African American Modern Dance
See also: African American danceThe development of modern dance embraced the contributions of African American dance artists regardless of whether they made pure modern dance works or blended modern dance with African and Caribbean influences.
- Katherine Dunham—An African American dancer, and anthropologist. Originally a ballet dancer, she founded her first company Ballet Negre in 1936 and later the Katherine Dunham Dance Company based in Chicago, Illinois. Dunham opened a school in New York (1945) where she taught Katherine Dunham Technique, a blend of African and Caribbean movement (flexible torso and spine, articulated pelvis and isolation of the limbs and polyrhythmic movement) integrated with techniques of ballet and modern dance.
- Pearl Primus—A dancer, choreographer, and anthropologist, Primus drew on African and Caribbean dances to create strong dramatic works characterized by large leaps in the air. Primus often based her dances on the work of black writers and on racial and African-American issues. Primus created works based on Langston Hughes The Negro Speaks of Rivers (1944), and Lewis Allan's Strange Fruit (1945). Her dance company developed into the Pearl Primus Dance Language Institute which teaches her method of blending African-American, Caribbean, and African influences with modern dance and ballet techniques.

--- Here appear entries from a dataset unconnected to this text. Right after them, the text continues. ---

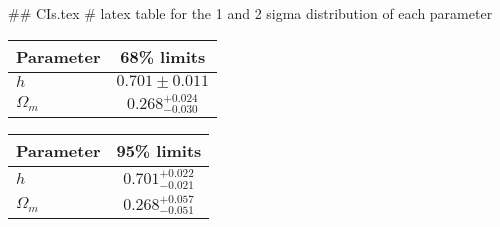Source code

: ## CIs.tex
# latex table for the 1 and 2 sigma distribution of each parameter

\begin{tabular} { l  c}
 Parameter &  68\% limits\\
\hline
{\boldmath$h              $} & $0.701\pm 0.011            $\\
{\boldmath$\Omega_m       $} & $0.268^{+0.024}_{-0.030}   $\\
\hline
\end{tabular}

\begin{tabular} { l  c}
 Parameter &  95\% limits\\
\hline
{\boldmath$h              $} & $0.701^{+0.022}_{-0.021}   $\\
{\boldmath$\Omega_m       $} & $0.268^{+0.057}_{-0.051}   $\\
\hline
\end{tabular}
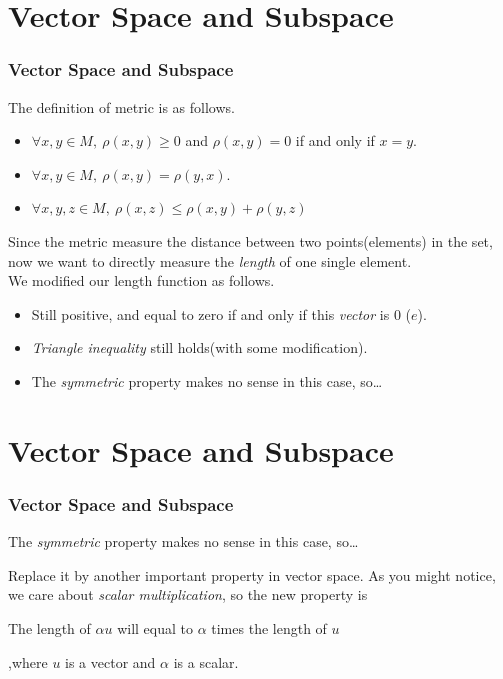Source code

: \documentclass[12pt, t]{beamer}
\renewcommand{\emph}[1]{{\color{Turquoise3}\textsl{#1}}}
\begin{document}
\section{Vector Space and Subspace}
\begin{frame}
    \frametitle{Vector Space and Subspace}
The definition of metric is as follows.
\vspace{1em}
\begin{itemize}
    \item $\forall x,y\in M,\ \rho (x,y) \geq 0$ and $\rho (x,y)=0$ if and only if $x=y$.
    \item  $\forall x,y\in M,\ \rho (x,y)=\rho (y,x)$.
    \item  $\forall x,y,z\in M,\ \rho (x,z)\leq \rho (x,y)+\rho (y,z)$
\end{itemize}
\hspace{1em}
Since the metric measure the distance between two points(elements) in the set, now we want to directly measure the \emph{length} of one single element.\\
\vspace{1em}
\hspace{1em}
We modified our length function as follows.
\begin{itemize}
    \item Still positive, and equal to zero if and only if this \emph{vector} is 0 ($e$).
    \item \emph{Triangle inequality} still holds(with some modification).
    \item The \emph{symmetric} property makes no sense in this case, so\dots
\end{itemize}
    
\end{frame}

\section{Vector Space and Subspace}
\begin{frame}
    \frametitle{Vector Space and Subspace}
\begin{center}
    \center The \emph{symmetric} property makes no sense in this case, so\dots
\end{center}
\vspace{1em}

Replace it by another important property in vector space. As you might notice, we care about \emph{scalar multiplication}, so the new property is 
\begin{center}
    \center The length of $\alpha u$ will equal to $\alpha$ times the length of $u$
\end{center}
\vspace{1em}

,where $u$ is a vector and $\alpha$ is a scalar.


\end{frame}
\end{document}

- Alvin Ailey—A student of Lester Horton, Bella Lewitzky, and later Martha Graham, Ailey spent several years working in both concert and theater dance. In 1958, Ailey and a group of young African-American dancers performed as Alvin Ailey American Dance Theater in New York. Ailey drew upon his blood memories of Texas, the blues, spirituals and gospel as inspiration. His most popular and critically acclaimed work is Revelations (1960).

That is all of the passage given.